Cette contraction a effacé une large part de la croissance qui avait suivi la crise financière. L’emploi était passé d’environ 113 000 personnes en 2010 à plus de 206 000 au pic de 2018. Les données compilées par Termene.ro et citées par Jurnalul montrent que le secteur a depuis perdu environ 73 000 postes. Plus de 18 000 emplois ont disparu entre janvier 2025 et avril 2026, soit près de 12% des quelque 150 000 salariés recensés au début de cette période.
Le rythme a été irrégulier, mais la baisse n’a pas cessé. Le secteur a supprimé 1 800 postes en juillet 2025 et 3 100 en janvier 2026, la plus forte baisse mensuelle de la période observée. Les pertes ont ralenti à 600 postes en février et 300 en mars, avant de remonter à 1 300 en avril.
Les équipementiers exposés aux réductions européennes
La dépendance de la Roumanie dépasse l’assemblage final. Une grande partie de la filière nationale fabrique des faisceaux de câbles, des sièges, des systèmes électroniques et des pièces moulées pour les grands constructeurs européens. Antena 3 souligne ainsi qu’une réduction de la production à Stuttgart, Munich ou Wolfsburg se traduit directement par une baisse des commandes et de l’emploi chez les fournisseurs roumains. L’Allemagne est particulièrement importante pour le secteur.
Les indicateurs montrent que la faiblesse touche désormais aussi la production. En 2022 et 2023, la production automobile roumaine dépassait de 10% à 17% la moyenne de 2021 et compensait la stagnation d’autres branches manufacturières. Début 2026, son indice est toutefois tombé à 91,2 par rapport à la moyenne de 2021, sous l’indice de 97,5 enregistré par l’ensemble de l’industrie manufacturière.
Les entreprises subissent parallèlement la hausse des coûts énergétiques et salariaux et la concurrence de pays où la main-d’œuvre est moins chère. Adrian Sandu, secrétaire général de l’Association des constructeurs automobiles de Roumanie, a expliqué à Antena 3 que la pandémie, la pénurie de semi-conducteurs, le conflit entre la Russie et l’Ukraine et la hausse des prix de l’énergie avaient produit des chocs successifs.
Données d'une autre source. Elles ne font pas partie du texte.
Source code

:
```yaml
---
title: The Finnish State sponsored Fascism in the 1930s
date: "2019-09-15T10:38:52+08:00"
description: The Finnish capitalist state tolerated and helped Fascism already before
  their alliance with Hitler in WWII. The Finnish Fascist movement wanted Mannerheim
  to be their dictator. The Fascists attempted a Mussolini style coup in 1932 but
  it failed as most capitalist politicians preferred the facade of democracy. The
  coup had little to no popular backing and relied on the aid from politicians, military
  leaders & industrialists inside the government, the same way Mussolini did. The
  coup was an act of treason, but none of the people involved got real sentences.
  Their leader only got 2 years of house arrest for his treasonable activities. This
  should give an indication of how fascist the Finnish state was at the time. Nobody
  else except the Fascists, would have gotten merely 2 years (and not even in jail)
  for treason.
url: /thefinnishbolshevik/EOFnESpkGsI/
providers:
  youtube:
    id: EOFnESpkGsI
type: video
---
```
Il a également évoqué l’obligation européenne de zéro émission de dioxyde de carbone à partir de 2035, qui pousse les entreprises à se réorganiser.
La demande européenne et chinoise dicte les perspectives
Le recul roumain s’inscrit dans les difficultés plus larges des constructeurs européens. Jurnalul, citant Bloomberg, a rapporté que les ventes des marques BMW et Mini en Chine avaient baissé de 30% au deuxième trimestre, tandis que les livraisons de Volkswagen Group y avaient reculé de 37%. Les constructeurs locaux emmenés par BYD gagnent du terrain dans les véhicules électriques. Porsche et Mercedes-Benz ont également évoqué la baisse de la demande chinoise, les coûts élevés de l’énergie et du travail en Europe et les droits de douane américains.
Les groupes européens réagissent en réduisant leurs coûts. Volkswagen prépare une diminution allant jusqu’à 50% de sa gamme, même si les licenciements plus importants et les fermetures d’usines allemandes n’avaient pas reçu l’approbation du conseil de surveillance sous la forme proposée. BMW a abaissé ses perspectives financières pour 2026 et compte accélérer son programme d’économies. Le directeur général de Renault Group a décrit les activités roumaines comme confrontées à l’un des plus grands défis de leur histoire.
Quelques signaux sont plus favorables : BMW a accru ses ventes aux États-Unis et en Europe, tandis que Volkswagen a augmenté ses livraisons du deuxième trimestre en Europe et en Amérique du Nord. Le carnet européen de commandes de véhicules électriques de Volkswagen dépassait de plus de 50% son niveau de fin d’année dernière, et BMW a indiqué que l’iX3 électrique approchait les 100 000 commandes. Les risques immédiats restent néanmoins élevés pour la Roumanie. Si la tendance actuelle se poursuit, les effectifs pourraient passer sous 130 000 personnes d’ici la fin de l’année. Jurnalul fait aussi état d’un risque de voir la production annuelle tomber sous 500 000 véhicules.